> Required action:
Work out how many lines of the listing hold "Curves", then state only that count.

> Extracted material:
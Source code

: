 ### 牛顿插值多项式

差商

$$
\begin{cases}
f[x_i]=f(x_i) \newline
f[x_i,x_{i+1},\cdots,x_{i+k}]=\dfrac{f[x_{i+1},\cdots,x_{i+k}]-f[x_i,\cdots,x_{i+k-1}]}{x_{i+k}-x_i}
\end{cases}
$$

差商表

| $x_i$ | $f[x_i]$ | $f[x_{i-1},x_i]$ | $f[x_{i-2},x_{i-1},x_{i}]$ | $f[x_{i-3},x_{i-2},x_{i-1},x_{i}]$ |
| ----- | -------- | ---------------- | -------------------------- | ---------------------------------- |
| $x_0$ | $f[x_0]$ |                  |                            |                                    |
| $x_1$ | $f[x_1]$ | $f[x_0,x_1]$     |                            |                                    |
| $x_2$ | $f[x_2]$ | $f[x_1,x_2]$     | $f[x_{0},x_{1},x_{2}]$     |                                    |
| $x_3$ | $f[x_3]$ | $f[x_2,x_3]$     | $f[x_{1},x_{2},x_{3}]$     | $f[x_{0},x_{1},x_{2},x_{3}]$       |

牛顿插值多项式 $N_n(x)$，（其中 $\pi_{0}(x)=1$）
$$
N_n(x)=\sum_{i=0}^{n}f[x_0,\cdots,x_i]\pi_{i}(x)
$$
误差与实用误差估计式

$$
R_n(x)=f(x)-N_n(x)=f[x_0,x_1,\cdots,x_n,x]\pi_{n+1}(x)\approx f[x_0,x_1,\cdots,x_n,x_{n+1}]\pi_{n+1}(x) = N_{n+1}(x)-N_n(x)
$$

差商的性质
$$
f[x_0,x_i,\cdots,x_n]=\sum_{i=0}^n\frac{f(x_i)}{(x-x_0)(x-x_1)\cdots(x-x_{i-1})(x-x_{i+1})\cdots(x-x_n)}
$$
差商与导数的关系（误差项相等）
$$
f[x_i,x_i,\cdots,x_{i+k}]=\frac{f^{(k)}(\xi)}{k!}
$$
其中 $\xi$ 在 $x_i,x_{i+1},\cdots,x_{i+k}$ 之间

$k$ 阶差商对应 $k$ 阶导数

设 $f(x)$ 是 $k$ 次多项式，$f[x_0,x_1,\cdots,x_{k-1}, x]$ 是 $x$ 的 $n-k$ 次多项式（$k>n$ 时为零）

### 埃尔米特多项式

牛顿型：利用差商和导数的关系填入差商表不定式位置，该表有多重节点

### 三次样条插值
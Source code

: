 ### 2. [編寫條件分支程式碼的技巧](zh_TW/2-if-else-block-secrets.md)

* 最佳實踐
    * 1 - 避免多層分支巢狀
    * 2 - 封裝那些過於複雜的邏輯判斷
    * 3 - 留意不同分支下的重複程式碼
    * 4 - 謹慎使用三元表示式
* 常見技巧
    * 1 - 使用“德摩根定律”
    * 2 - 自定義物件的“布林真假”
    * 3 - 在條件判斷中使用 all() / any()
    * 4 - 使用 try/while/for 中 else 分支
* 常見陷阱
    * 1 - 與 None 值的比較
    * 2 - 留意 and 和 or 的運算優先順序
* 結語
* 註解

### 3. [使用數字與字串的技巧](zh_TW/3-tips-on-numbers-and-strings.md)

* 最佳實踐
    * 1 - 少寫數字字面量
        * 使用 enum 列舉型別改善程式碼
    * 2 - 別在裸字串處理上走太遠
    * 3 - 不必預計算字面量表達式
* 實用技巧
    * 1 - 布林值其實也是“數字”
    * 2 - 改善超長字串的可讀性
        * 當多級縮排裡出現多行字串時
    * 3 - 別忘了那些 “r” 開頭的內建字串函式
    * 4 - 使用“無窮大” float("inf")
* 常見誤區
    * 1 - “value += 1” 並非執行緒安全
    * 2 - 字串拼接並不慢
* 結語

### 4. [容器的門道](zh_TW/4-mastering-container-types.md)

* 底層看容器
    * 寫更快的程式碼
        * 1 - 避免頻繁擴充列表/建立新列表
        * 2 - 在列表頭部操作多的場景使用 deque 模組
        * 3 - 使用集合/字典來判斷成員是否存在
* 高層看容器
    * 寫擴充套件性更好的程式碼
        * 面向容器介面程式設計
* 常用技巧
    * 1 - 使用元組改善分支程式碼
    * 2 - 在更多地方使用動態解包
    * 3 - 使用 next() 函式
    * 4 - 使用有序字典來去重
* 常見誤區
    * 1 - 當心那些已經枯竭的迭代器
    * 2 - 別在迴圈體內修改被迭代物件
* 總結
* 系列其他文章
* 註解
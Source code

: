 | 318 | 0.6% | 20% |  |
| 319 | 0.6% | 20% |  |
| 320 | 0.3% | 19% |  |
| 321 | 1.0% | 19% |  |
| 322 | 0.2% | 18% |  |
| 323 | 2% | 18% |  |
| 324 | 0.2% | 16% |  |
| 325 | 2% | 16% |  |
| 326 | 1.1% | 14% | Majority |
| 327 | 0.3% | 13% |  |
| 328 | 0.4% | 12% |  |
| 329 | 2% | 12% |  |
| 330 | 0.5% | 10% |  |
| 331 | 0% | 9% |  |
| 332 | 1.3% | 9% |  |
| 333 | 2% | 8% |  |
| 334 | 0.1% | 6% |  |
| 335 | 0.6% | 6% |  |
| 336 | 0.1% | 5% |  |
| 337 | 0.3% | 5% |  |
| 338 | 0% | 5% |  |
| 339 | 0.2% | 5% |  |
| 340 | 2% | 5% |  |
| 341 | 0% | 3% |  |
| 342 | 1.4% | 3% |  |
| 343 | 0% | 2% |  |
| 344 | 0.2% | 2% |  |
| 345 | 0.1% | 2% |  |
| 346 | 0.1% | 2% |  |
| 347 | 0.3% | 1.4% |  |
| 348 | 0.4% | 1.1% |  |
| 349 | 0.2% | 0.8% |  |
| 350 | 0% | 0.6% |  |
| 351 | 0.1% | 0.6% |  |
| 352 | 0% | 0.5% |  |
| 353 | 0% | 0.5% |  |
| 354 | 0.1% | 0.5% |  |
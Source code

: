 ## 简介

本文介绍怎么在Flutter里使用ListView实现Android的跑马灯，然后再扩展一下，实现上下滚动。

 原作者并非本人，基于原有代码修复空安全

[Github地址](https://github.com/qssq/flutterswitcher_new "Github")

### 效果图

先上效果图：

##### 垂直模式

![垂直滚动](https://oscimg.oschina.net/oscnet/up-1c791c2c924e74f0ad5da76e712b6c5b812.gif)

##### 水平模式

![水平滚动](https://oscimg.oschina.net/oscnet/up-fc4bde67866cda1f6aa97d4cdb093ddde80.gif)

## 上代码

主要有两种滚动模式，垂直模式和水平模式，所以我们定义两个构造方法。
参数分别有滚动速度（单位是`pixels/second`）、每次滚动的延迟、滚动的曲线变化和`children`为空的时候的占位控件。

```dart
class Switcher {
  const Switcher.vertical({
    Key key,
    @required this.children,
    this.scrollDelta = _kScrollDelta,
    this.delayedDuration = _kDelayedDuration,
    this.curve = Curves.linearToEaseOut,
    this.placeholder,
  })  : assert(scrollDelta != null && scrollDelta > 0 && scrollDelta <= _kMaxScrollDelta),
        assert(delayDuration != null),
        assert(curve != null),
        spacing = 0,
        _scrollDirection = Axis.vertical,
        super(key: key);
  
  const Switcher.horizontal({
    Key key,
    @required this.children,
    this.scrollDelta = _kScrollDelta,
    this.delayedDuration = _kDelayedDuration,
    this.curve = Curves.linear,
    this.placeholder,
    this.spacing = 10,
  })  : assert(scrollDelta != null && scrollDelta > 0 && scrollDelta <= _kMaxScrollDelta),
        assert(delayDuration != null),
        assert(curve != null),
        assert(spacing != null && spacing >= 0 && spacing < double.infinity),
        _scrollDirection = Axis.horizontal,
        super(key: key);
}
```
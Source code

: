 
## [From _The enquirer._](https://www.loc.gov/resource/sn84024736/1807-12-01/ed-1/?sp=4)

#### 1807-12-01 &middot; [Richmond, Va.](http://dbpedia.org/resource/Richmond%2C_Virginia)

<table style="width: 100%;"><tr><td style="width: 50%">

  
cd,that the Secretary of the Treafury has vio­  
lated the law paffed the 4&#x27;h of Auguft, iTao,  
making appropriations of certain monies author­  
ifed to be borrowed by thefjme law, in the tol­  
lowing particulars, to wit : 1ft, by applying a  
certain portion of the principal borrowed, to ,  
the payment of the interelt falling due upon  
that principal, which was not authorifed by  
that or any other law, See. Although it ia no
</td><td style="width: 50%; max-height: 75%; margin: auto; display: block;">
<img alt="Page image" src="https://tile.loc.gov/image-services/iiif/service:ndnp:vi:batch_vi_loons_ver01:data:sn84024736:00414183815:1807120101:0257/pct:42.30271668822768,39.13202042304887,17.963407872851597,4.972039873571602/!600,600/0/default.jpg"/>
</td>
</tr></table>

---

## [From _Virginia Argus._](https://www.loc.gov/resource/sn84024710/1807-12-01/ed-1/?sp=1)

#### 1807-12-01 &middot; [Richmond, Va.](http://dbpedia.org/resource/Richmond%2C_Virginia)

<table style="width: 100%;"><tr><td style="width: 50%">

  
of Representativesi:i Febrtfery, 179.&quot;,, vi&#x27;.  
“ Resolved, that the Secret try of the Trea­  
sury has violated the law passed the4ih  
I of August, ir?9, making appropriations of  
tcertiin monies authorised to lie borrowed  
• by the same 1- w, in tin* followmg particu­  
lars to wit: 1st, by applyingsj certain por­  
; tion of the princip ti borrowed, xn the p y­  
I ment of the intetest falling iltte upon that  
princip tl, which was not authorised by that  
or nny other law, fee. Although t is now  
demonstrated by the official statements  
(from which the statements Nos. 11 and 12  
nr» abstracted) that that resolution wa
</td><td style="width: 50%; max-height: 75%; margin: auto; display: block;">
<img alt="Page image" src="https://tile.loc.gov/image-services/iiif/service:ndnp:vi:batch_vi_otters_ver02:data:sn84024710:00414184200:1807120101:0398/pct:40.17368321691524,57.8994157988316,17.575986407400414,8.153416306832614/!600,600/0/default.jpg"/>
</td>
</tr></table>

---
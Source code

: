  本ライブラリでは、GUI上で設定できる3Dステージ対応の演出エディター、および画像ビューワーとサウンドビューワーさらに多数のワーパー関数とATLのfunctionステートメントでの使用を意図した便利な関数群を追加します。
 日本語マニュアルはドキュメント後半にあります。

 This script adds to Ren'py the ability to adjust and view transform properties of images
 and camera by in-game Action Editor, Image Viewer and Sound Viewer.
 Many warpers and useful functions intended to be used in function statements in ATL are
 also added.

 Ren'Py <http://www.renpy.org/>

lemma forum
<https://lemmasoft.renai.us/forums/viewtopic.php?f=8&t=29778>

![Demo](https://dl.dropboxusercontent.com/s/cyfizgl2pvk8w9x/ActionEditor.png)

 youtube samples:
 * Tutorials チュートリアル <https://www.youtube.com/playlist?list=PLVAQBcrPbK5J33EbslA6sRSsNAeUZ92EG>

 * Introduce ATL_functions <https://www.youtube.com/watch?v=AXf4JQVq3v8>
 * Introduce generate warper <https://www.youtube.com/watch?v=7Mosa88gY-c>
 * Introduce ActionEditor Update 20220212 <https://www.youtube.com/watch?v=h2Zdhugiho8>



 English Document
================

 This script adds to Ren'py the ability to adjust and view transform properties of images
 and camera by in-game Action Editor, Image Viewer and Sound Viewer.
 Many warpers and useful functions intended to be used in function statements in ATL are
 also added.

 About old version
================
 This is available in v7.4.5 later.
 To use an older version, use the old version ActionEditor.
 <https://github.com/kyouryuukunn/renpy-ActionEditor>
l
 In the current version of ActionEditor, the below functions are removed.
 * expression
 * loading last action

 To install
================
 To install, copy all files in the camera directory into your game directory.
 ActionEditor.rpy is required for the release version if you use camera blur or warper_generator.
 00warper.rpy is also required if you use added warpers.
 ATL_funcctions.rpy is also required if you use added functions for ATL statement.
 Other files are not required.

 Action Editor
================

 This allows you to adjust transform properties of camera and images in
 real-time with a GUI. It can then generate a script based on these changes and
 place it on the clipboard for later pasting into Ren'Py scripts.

> Solution to this task:
2